### BRIEF
In the listing below, find each line containing "Phase" and report it.

### DATA PROVIDED
----

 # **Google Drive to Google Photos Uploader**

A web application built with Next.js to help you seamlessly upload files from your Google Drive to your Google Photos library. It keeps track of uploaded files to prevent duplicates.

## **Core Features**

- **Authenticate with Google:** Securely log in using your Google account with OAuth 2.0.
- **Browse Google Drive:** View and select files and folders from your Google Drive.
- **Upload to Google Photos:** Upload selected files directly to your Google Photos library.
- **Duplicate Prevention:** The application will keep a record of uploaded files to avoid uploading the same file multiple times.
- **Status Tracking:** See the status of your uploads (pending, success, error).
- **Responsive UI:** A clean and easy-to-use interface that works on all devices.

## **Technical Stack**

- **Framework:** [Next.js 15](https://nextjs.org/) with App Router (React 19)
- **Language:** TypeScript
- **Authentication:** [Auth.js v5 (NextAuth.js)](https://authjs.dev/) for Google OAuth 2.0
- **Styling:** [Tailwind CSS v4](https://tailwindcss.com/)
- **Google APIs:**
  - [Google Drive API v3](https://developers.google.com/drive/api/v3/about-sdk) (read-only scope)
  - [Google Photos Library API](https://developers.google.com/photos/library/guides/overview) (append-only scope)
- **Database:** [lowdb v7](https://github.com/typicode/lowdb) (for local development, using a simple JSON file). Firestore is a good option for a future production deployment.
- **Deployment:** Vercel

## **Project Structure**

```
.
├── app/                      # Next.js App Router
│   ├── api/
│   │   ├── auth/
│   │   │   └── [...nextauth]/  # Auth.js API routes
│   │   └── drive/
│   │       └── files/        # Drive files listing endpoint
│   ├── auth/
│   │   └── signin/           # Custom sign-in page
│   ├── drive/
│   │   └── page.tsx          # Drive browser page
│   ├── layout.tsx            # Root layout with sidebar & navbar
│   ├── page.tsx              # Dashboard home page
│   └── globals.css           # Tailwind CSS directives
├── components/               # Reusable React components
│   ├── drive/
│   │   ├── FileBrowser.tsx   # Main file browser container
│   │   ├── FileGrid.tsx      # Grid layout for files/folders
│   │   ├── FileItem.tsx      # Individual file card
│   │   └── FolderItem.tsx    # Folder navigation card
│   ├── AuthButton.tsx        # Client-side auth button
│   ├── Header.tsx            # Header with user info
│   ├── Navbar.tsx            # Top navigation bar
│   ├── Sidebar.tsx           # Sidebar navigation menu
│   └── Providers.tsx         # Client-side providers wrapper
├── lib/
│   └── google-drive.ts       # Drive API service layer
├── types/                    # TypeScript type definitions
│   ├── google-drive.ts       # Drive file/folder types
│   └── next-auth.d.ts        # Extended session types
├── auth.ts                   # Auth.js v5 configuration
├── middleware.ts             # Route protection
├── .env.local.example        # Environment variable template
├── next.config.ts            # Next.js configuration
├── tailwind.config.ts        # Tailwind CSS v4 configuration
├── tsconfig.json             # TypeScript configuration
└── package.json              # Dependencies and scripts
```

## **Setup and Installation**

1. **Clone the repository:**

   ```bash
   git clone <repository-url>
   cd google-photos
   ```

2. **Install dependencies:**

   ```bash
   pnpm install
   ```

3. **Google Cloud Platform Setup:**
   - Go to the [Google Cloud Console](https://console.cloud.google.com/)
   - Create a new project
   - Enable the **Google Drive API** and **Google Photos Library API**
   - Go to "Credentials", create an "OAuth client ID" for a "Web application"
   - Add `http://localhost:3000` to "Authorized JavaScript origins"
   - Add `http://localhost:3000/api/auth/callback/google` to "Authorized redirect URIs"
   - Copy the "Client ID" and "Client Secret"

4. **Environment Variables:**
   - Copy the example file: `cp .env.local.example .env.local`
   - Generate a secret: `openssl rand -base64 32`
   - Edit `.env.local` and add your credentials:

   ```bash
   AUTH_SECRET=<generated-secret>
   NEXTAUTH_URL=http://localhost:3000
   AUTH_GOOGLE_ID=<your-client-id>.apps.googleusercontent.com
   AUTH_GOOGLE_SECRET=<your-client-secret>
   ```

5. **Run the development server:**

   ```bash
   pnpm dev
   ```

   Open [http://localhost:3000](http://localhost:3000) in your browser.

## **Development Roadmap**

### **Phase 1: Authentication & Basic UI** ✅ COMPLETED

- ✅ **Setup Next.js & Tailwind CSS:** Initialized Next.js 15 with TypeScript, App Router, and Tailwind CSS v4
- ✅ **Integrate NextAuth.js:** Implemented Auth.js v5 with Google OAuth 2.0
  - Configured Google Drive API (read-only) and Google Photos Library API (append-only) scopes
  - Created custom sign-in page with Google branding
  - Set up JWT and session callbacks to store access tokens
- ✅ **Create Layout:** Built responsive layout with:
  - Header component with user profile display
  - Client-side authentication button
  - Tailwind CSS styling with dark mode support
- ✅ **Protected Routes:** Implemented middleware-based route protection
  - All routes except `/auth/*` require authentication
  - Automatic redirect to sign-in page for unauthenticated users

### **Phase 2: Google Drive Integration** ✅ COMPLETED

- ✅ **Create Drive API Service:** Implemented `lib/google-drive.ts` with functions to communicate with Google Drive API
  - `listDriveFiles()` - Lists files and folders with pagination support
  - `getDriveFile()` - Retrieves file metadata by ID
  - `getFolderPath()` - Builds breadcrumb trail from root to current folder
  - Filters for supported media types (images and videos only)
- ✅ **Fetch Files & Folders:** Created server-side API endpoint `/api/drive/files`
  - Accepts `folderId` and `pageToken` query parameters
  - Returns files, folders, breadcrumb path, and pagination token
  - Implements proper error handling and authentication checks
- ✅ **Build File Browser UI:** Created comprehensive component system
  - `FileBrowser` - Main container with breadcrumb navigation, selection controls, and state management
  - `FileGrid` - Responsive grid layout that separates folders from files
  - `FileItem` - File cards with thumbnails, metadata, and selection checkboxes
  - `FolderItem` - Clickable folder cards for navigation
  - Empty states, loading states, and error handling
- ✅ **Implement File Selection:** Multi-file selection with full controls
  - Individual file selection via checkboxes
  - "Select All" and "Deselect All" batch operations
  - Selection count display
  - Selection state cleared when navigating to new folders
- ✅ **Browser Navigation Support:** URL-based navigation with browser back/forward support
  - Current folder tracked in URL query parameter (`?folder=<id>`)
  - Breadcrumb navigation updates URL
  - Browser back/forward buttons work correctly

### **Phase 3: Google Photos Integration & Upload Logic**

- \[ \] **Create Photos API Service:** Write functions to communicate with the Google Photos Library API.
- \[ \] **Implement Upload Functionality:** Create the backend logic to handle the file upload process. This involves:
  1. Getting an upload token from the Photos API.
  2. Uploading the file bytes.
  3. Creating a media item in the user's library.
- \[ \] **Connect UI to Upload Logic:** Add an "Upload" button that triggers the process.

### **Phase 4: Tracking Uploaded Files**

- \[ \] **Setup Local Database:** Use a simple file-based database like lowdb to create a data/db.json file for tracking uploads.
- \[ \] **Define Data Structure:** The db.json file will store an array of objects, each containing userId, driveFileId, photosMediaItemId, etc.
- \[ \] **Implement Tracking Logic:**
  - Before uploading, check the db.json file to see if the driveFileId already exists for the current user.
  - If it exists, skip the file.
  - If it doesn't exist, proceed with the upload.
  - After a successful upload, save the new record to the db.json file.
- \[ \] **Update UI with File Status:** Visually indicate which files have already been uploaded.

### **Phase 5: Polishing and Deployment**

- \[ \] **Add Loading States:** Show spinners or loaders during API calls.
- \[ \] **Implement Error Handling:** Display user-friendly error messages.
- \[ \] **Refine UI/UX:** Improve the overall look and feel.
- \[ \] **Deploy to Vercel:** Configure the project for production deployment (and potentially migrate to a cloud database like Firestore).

----

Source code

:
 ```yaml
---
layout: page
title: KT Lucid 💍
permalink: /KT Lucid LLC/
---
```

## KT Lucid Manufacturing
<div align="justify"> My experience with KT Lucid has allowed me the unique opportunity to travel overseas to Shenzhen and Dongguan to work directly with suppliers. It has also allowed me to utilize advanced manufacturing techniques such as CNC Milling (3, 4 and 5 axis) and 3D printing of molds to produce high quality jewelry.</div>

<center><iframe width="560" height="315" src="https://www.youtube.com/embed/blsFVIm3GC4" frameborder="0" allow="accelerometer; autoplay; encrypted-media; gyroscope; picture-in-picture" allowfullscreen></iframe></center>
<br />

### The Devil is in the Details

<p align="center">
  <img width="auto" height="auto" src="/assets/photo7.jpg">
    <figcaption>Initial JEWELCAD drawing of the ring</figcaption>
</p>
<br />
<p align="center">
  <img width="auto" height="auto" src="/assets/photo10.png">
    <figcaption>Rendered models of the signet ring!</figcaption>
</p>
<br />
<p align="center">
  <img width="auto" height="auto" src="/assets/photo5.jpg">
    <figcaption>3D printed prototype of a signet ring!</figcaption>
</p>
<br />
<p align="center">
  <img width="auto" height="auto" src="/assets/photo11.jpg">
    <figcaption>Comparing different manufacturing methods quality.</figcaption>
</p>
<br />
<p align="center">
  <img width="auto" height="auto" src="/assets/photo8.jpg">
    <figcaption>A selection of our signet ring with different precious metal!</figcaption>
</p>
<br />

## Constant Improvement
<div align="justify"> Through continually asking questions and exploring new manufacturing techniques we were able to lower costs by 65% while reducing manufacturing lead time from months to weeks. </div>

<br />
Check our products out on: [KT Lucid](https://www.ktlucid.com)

----

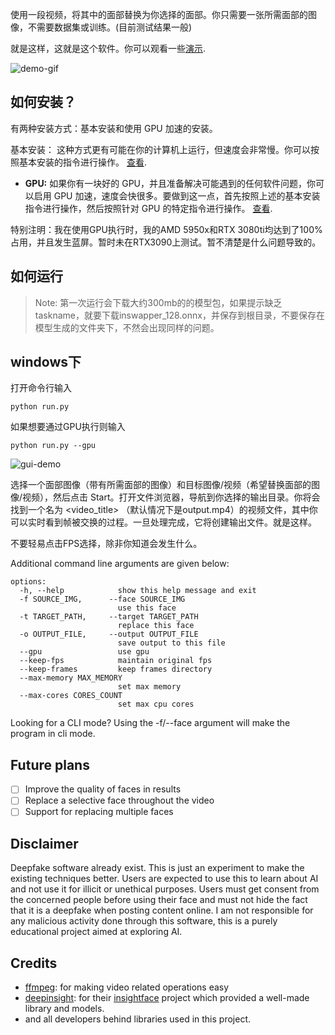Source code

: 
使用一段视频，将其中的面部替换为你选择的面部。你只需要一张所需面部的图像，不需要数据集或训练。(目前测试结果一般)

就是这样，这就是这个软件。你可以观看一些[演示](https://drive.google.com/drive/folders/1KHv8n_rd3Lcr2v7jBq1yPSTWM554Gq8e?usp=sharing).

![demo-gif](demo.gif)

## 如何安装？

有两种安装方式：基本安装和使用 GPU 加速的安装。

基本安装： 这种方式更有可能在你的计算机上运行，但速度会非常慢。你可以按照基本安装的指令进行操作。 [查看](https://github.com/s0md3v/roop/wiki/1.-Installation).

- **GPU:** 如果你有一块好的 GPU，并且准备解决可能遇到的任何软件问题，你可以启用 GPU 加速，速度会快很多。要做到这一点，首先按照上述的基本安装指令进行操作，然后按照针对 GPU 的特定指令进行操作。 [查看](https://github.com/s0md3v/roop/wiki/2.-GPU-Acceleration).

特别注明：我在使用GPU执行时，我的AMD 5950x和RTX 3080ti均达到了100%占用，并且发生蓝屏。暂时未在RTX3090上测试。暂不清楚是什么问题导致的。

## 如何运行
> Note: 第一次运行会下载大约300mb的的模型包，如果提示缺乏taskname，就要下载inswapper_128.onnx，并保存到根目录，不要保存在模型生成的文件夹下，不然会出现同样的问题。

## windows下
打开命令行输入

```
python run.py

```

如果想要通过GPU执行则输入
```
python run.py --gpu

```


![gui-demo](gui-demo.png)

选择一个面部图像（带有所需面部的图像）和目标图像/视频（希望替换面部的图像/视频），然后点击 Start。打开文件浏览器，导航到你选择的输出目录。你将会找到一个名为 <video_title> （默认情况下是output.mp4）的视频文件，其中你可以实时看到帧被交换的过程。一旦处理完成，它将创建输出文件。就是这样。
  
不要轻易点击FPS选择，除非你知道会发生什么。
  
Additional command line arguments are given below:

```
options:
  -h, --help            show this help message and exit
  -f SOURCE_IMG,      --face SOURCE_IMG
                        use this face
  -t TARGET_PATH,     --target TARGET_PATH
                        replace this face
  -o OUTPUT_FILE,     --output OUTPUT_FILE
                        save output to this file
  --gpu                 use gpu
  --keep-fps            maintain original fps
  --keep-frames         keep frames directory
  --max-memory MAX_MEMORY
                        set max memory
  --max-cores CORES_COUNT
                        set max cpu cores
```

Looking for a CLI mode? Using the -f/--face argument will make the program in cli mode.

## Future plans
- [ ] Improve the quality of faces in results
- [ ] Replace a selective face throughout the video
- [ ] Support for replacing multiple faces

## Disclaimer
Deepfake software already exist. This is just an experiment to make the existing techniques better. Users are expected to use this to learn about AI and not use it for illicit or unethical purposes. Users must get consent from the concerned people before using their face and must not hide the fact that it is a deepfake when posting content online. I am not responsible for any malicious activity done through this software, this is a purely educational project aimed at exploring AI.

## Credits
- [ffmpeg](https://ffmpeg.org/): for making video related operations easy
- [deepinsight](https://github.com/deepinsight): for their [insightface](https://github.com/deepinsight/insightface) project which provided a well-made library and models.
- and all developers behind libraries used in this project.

----

### TASK SOLUTION
### **Phase 1: Authentication & Basic UI** ✅ COMPLETED
### **Phase 2: Google Drive Integration** ✅ COMPLETED
### **Phase 3: Google Photos Integration & Upload Logic**
### **Phase 4: Tracking Uploaded Files**
### **Phase 5: Polishing and Deployment**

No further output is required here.